For all her love of beauty --- she never tells us about a special painting -- ceramic -- seal -- ink stone -- building -- or pattern of fabric. We mostly hear about nature: the moon in the sky, the dew on the spider's web, the morning mists etc. --- all things that I'm guessing are just the standard topics of canonical Chinese poetry. And when we hear about how people are dressed -- it's always about the layers of tinted cloth -- not about the patterns -- or about the cut or shapes.

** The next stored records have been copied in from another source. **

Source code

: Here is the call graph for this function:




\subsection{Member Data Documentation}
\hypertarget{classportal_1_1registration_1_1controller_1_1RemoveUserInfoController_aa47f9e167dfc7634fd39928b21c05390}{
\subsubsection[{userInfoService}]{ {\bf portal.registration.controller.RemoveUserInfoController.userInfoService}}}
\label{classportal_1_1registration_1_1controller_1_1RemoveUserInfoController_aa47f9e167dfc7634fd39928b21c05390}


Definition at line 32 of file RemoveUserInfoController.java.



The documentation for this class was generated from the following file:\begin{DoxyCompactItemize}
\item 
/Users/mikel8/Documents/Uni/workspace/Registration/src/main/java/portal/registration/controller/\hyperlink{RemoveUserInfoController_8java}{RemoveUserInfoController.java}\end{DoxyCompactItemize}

It leads me to wonder whether she has really felt the feelings she records -- or whether she's just 'feeling' what she is supposed to. For example, when she notes how delightful it is to hear the emperor playing his flute late at night --- is that because she really has an ear for beautiful music -- or just because it's the emperor -- and everything the royals do is just so special. (she never notes that any other musical performance was especially memorable)

And nobody has a story. (unless the reader wants to try cobbling one together)

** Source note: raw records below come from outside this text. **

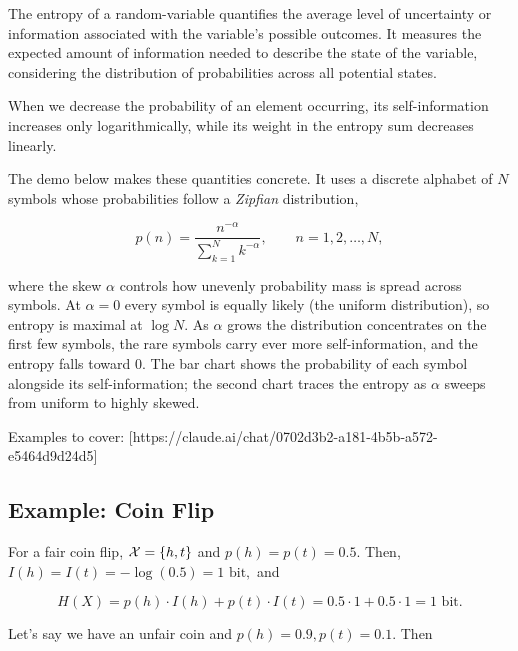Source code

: \documentclass{article}
\begin{document}
\detach

\begin{remark}
The \@{entropy} of a \@{random-variable} quantifies the average level of uncertainty or information associated with the variable's possible outcomes. It measures the expected amount of information needed to describe the state of the variable, considering the distribution of probabilities across all potential states.
\end{remark}

\detach

\begin{note}
When we decrease the probability of an \@{element} occurring, its \@{self-information} increases only logarithmically, while its weight in the entropy sum decreases linearly.
\end{note}

The demo below makes these quantities concrete. It uses a discrete alphabet of $N$ symbols whose probabilities follow a \emph{Zipfian} distribution,

\[ p(n) = \frac{n^{-\alpha}}{\sum_{k=1}^{N} k^{-\alpha}}, \qquad n = 1, 2, \dots, N, \]

where the skew $\alpha$ controls how unevenly probability mass is spread across symbols. At $\alpha = 0$ every symbol is equally likely (the uniform distribution), so \@{entropy} is maximal at $\log N.$ As $\alpha$ grows the distribution concentrates on the first few symbols, the rare symbols carry ever more \@{self-information}, and the \@{entropy} falls toward $0.$ The bar chart shows the probability of each symbol alongside its \@{self-information}; the second chart traces the \@{entropy} as $\alpha$ sweeps from uniform to highly skewed.


Examples to cover: [https://claude.ai/chat/0702d3b2-a181-4b5b-a572-e5464d9d24d5]

\subsection{Example: Coin Flip}

For a fair coin flip, $\mathcal{X} = \set{h, t}$ and $p(h) = p(t) = 0.5.$ Then, $I(h) = I(t) = - \log{(0.5)} = 1 \text{ bit},$ and

\[ H(X) = p(h) \cdot I(h) + p(t) \cdot I(t) = 0.5 \cdot 1 + 0.5 \cdot 1 = 1 \text{ bit}. \]

Let's say we have an unfair coin and $p(h) = 0.9, p(t) = 0.1.$ Then
\end{document}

This is what is most surprising to me -- for a person living at court --- surrounded daily by rumor, gossip, successes, tragedies --- she doesn't want to tell any stories about human destiny --- which leads me to that one story she does tell ---- that is so incredible to my barbaric ear --- the one about the man whose house burned down.

It's the story of a man whose house was built close to the imperial compound -- and when the hay in an imperial stable caught fire --- the fire spread and burned down this man's house, nearly killing his son. There being no insurance companies back in those days -- this man was probably rendered desititute -- and he approached the ladies of court looking for a handout.

Well --- Shonagon gave him a handout all right --- a mocking poem -- full of the puns and the literary allusions that were her specialty -- that the poor, illiterate man couldn't even read -- but thinking that it was some kind of promisary note, would take to some offical to cash in for his compensation. Oh, what a fine joke that was on him -- when he learned that he would receive nothing but contempt. Hah - hah- hah --- now look at that poor wretch cry !

I suppose this is just the meaness that a vulnerable person turns back upon the world --- and while this behavior itself is not especially appealing -- the candor in expressing it is probably what keep our eyes glued to the page -- and digging through the notes to figure out what was going on.

There's really two volumes here: volume one is the translation --- and volume two (equally as long) are the translator's (Ivan Morris) notes -- filling in the reader on the details of historical characters, places, figures of speech, and probable chronologies --- and the two have to be read side-by-side.

When all that digging is done ---- what of value has been discovered ?

By itself -- it's just a small selfish person in a small clannish world -- but its larger context is the life of Chinese culture outside of China -- which is a story that is still being played out.